FWIW - I took my Accusize BXA M8's and tapped the holder out to M10 set screws to be beefier like other brands....holy heck that metal is hard!  lube and low speed and it still manage to dull both a HSS and cobalt bit.  I'm not going to bother heat treating to make the process easier...just never figured it would be that much effort to drill.  Mention this because I had also consider enlarging the 5/8" tool slot to 3/4"  but after that...no thanks, I'll buy a few XL holders.


----------



## IHmachinery (May 6, 2017)

I have about 15-20 of the Accusize toolholders in this size, and I have been very happy with them. The set screws are a bit low grade, but I haven't had any problems, and one could easily swap them out with better quality screws.  I have milled a few to accept 3/4" shank tooling and this is where I noticed quite a difference in hardness. Some were pretty easy to mill with a carbide 4-flute endmill, whereas others were so hard as to almost defy milling. But for the price, I think they are great value, certainly for a hobby machinist like me.

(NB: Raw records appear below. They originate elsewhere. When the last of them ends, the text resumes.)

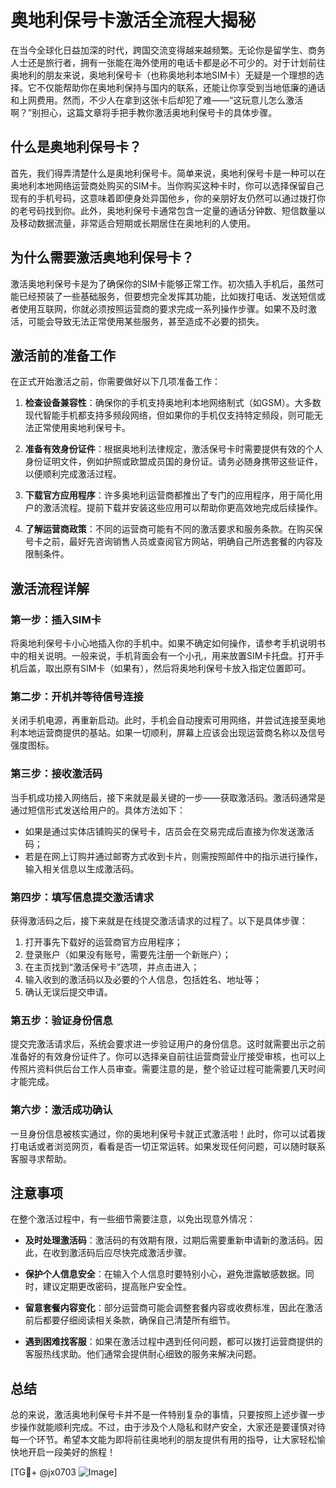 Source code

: # 奥地利保号卡激活全流程大揭秘

在当今全球化日益加深的时代，跨国交流变得越来越频繁。无论你是留学生、商务人士还是旅行者，拥有一张能在海外使用的电话卡都是必不可少的。对于计划前往奥地利的朋友来说，奥地利保号卡（也称奥地利本地SIM卡）无疑是一个理想的选择。它不仅能帮助你在奥地利保持与国内的联系，还能让你享受到当地低廉的通话和上网费用。然而，不少人在拿到这张卡后却犯了难——“这玩意儿怎么激活啊？”别担心，这篇文章将手把手教你激活奥地利保号卡的具体步骤。

## 什么是奥地利保号卡？

首先，我们得弄清楚什么是奥地利保号卡。简单来说，奥地利保号卡是一种可以在奥地利本地网络运营商处购买的SIM卡。当你购买这种卡时，你可以选择保留自己现有的手机号码，这意味着即便身处异国他乡，你的亲朋好友仍然可以通过拨打你的老号码找到你。此外，奥地利保号卡通常包含一定量的通话分钟数、短信数量以及移动数据流量，非常适合短期或长期居住在奥地利的人使用。

## 为什么需要激活奥地利保号卡？

激活奥地利保号卡是为了确保你的SIM卡能够正常工作。初次插入手机后，虽然可能已经预装了一些基础服务，但要想完全发挥其功能，比如拨打电话、发送短信或者使用互联网，你就必须按照运营商的要求完成一系列操作步骤。如果不及时激活，可能会导致无法正常使用某些服务，甚至造成不必要的损失。

## 激活前的准备工作

在正式开始激活之前，你需要做好以下几项准备工作：

1. **检查设备兼容性**：确保你的手机支持奥地利本地网络制式（如GSM）。大多数现代智能手机都支持多频段网络，但如果你的手机仅支持特定频段，则可能无法正常使用奥地利保号卡。
   
2. **准备有效身份证件**：根据奥地利法律规定，激活保号卡时需要提供有效的个人身份证明文件，例如护照或欧盟成员国的身份证。请务必随身携带这些证件，以便顺利完成激活过程。

3. **下载官方应用程序**：许多奥地利运营商都推出了专门的应用程序，用于简化用户的激活流程。提前下载并安装这些应用可以帮助你更高效地完成后续操作。

4. **了解运营商政策**：不同的运营商可能有不同的激活要求和服务条款。在购买保号卡之前，最好先咨询销售人员或查阅官方网站，明确自己所选套餐的内容及限制条件。

## 激活流程详解

### 第一步：插入SIM卡
将奥地利保号卡小心地插入你的手机中。如果不确定如何操作，请参考手机说明书中的相关说明。一般来说，手机背面会有一个小孔，用来放置SIM卡托盘。打开手机后盖，取出原有SIM卡（如果有），然后将奥地利保号卡放入指定位置即可。

### 第二步：开机并等待信号连接
关闭手机电源，再重新启动。此时，手机会自动搜索可用网络，并尝试连接至奥地利本地运营商提供的基站。如果一切顺利，屏幕上应该会出现运营商名称以及信号强度图标。

### 第三步：接收激活码
当手机成功接入网络后，接下来就是最关键的一步——获取激活码。激活码通常是通过短信形式发送给用户的。具体方法如下：
- 如果是通过实体店铺购买的保号卡，店员会在交易完成后直接为你发送激活码；
- 若是在网上订购并通过邮寄方式收到卡片，则需按照邮件中的指示进行操作，输入相关信息以生成激活码。

### 第四步：填写信息提交激活请求
获得激活码之后，接下来就是在线提交激活请求的过程了。以下是具体步骤：
1. 打开事先下载好的运营商官方应用程序；
2. 登录账户（如果没有账号，需要先注册一个新账户）；
3. 在主页找到“激活保号卡”选项，并点击进入；
4. 输入收到的激活码以及必要的个人信息，包括姓名、地址等；
5. 确认无误后提交申请。

### 第五步：验证身份信息
提交完激活请求后，系统会要求进一步验证用户的身份信息。这时就需要出示之前准备好的有效身份证件了。你可以选择亲自前往运营商营业厅接受审核，也可以上传照片资料供后台工作人员审查。需要注意的是，整个验证过程可能需要几天时间才能完成。

### 第六步：激活成功确认
一旦身份信息被核实通过，你的奥地利保号卡就正式激活啦！此时，你可以试着拨打电话或者浏览网页，看看是否一切正常运转。如果发现任何问题，可以随时联系客服寻求帮助。

## 注意事项

在整个激活过程中，有一些细节需要注意，以免出现意外情况：

- **及时处理激活码**：激活码的有效期有限，过期后需要重新申请新的激活码。因此，在收到激活码后应尽快完成激活步骤。
  
- **保护个人信息安全**：在输入个人信息时要特别小心，避免泄露敏感数据。同时，建议定期更改密码，提高账户安全性。

- **留意套餐内容变化**：部分运营商可能会调整套餐内容或收费标准，因此在激活前后都要仔细阅读相关条款，确保自己清楚所有细节。

- **遇到困难找客服**：如果在激活过程中遇到任何问题，都可以拨打运营商提供的客服热线求助。他们通常会提供耐心细致的服务来解决问题。

## 总结

总的来说，激活奥地利保号卡并不是一件特别复杂的事情，只要按照上述步骤一步步操作就能顺利完成。不过，由于涉及个人隐私和财产安全，大家还是要谨慎对待每一个环节。希望本文能为即将前往奥地利的朋友提供有用的指导，让大家轻松愉快地开启一段美好的旅程！

[TG💪+ @jx0703 ![Image](https://github.com/user-attachments/assets/dbca1d08-cadb-493c-b0ec-ad6f7a83f270)] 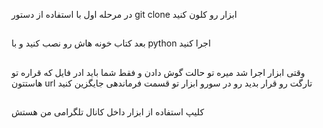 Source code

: در مرحله اول  با استفاده از دستور   git clone  ابزار رو کلون کنید 
##

 بعد کتاب خونه هاش رو نصب کنید و با python  اجرا کنید 
 ##
وقتی ابزار اجرا شد میره تو حالت گوش دادن  و فقط شما باید ادر فایل که قراره تو هاستتون  url تارگت رو قرار بدید رو در سورو ابزار تو قسمت فرماندهی جایگزین کنید 
##
کلیپ استفاده از ابزار داخل کانال تلگرامی من  هستش 

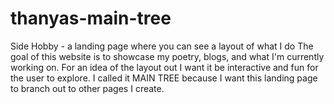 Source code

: # thanyas-main-tree
Side Hobby - a landing page where you can see a layout of what I do
The goal of this website is to showcase my poetry, blogs, and what I'm currently working on. 
For an idea of the layout out I want it be interactive and fun for the user to explore. 
I called it MAIN TREE because I want this landing page to branch out to other pages I create.  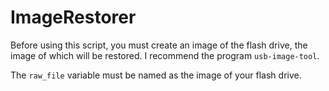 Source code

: # ImageRestorer
Before using this script, you must create an image of the flash drive, the image of which will be restored. I recommend the program `usb-image-tool`.

The `raw_file` variable must be named as the image of your flash drive.

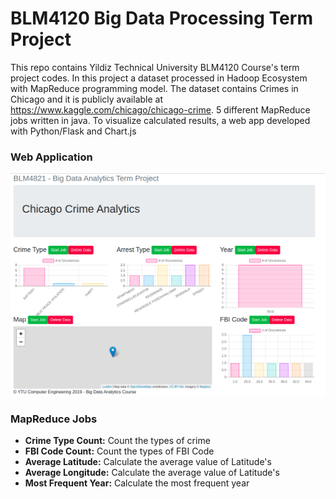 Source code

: # BLM4120 Big Data Processing Term Project

This repo contains Yildiz Technical University BLM4120 Course's term project codes.
In this project a dataset processed in Hadoop Ecosystem with MapReduce programming model.
The dataset contains Crimes in Chicago and it is publicly available at https://www.kaggle.com/chicago/chicago-crime. 
5 different MapReduce jobs written in java. To visualize calculated results, a web app developed with Python/Flask and Chart.js

### Web Application
<div align="center">

![](img/ss.png)

</div>

### MapReduce Jobs

- **Crime Type Count:** Count the types of crime
- **FBI Code Count:** Count the types of FBI Code
- **Average Latitude:** Calculate the average value of Latitude's
- **Average Longitude:** Calculate the average value of Latitude's
- **Most Frequent Year:** Calculate the most frequent year
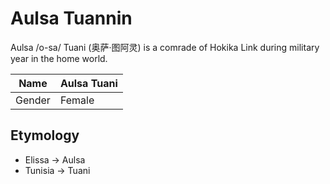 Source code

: # Aulsa Tuannin

Aulsa /o-sa/ Tuani (奥萨·图阿灵) is a comrade of Hokika Link during military year in the home world.

| Name | Aulsa Tuani |
| --- | --- |
| Gender | Female |

## Etymology

* Elissa -> Aulsa
* Tunisia -> Tuani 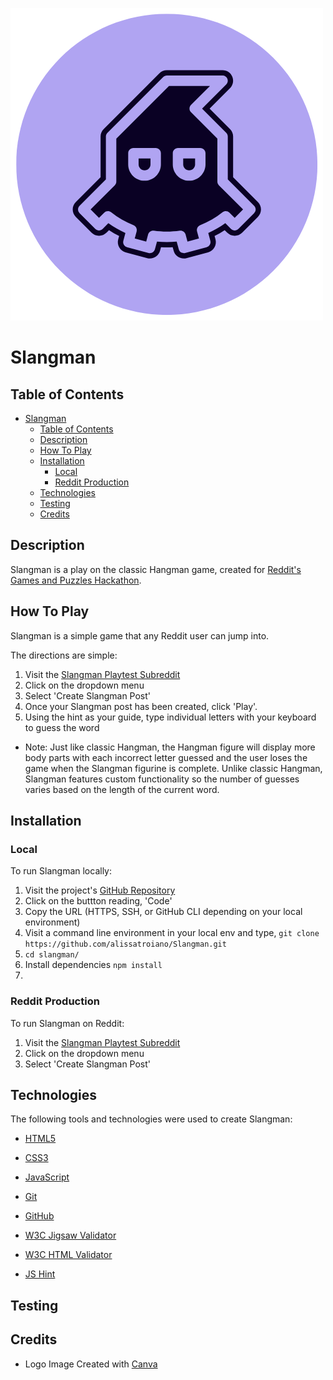 ![Slangman Logo](assets/slangman.png)

# Slangman

## Table of Contents
- [Slangman](#slangman)
  - [Table of Contents](#table-of-contents)
  - [Description](#description)
  - [How To Play](#how-to-play)
  - [Installation](#installation)
    - [Local](#local)
    - [Reddit Production](#reddit-production)
  - [Technologies](#technologies)
  - [Testing](#testing)
  - [Credits](#credits)

## Description

Slangman is a play on the classic Hangman game, created for [Reddit's Games and Puzzles Hackathon](https://redditgamesandpuzzles.devpost.com/).

## How To Play

Slangman is a simple game that any Reddit user can jump into. 

The directions are simple:

1. Visit the [Slangman Playtest Subreddit](https://www.reddit.com/r/playtest_404/)
2. Click on the dropdown menu
3. Select 'Create Slangman Post'
4. Once your Slangman post has been created, click 'Play'.
5. Using the hint as your guide, type individual letters with your keyboard to guess the word

- Note: Just like classic Hangman, the Hangman figure will display more body parts with each incorrect letter guessed and the user loses the game when the Slangman figurine is complete. Unlike classic Hangman, Slangman features custom functionality so the number of guesses varies based on the length of the current word.

## Installation

### Local

To run Slangman locally:

1. Visit the project's [GitHub Repository](https://github.com/alissatroiano/Slangman)
2. Click on the buttton reading, 'Code'
3. Copy the URL (HTTPS, SSH, or GitHub CLI depending on your local environment)
4. Visit a command line environment in your local env and type,  `git clone https://github.com/alissatroiano/Slangman.git`
5. `cd slangman/`
6. Install dependencies `npm install`
7. 

### Reddit Production

To run Slangman on Reddit:

1. Visit the [Slangman Playtest Subreddit](https://www.reddit.com/r/playtest_404/)
2. Click on the dropdown menu
3. Select 'Create Slangman Post'


## Technologies

The following tools and technologies were used to create Slangman:

- [HTML5](https://developer.mozilla.org/en-US/docs/Glossary/HTML5)

- [CSS3](https://developer.mozilla.org/en-US/docs/Web/CSS)
  
- [JavaScript](https://developer.mozilla.org/en-US/docs/Web/JavaScript)

- [Git](https://git-scm.com/doc)

- [GitHub](https://github.com)

- [W3C Jigsaw Validator](https://jigsaw.w3.org/css-validator/)

- [W3C HTML Validator](https://validator.w3.org/)

- [JS Hint](https://jshint.com/)

## Testing 


## Credits
- Logo Image Created with [Canva](https://www.canva.com/)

Sent from my iPad using Tapatalk


----------



## Jimbojones (May 6, 2017)

For giggles, I got a special drill bit from a supplier to demo on that Accusize holder on hold-down hole #4 (left it un-enlarged since the other 3 holes destroyed 2 bits).   I know some safe-crackers and they claimed these are the 'the thing' for hard metal/concrete.  Company name is RELTON and most people know them for their 'Rapid Tap' lube.  Got one of their GROO-V bits, slapped on some lube and low speed in the mill and went after hole #4....completely day/night as far as effort and speed of drilling. Went through it like it was mild steel and if I had tried a different holder,  I would have assumed it was different metal hardness (as posted above re: Accusize variable hardness).   Can't say I have been this impressed since I stopped using box store bits and went to name brands...and this is yet another tier above that.  They are carbide tipped and typically used for concrete (this particular SKU comes w/straight shank) but I now believe that safe-crackers actually CAN drill through a hardened door, through concrete and in to a tumbler/lock assembly with the same bit.  These don't come in a wide variety of diameters like regular bits so that's disappointing but I would say that they make an excellent pilot drill to get you close; I originally needed a 11/32" hole but the closest they had was a 5/16" so that's was I used and since it didn't work-harden the hole, I was able to use a lower-quality bit to enlarge to the 11/32" final size I needed.  Rare that you find a product that actually exceeds expectations.


----------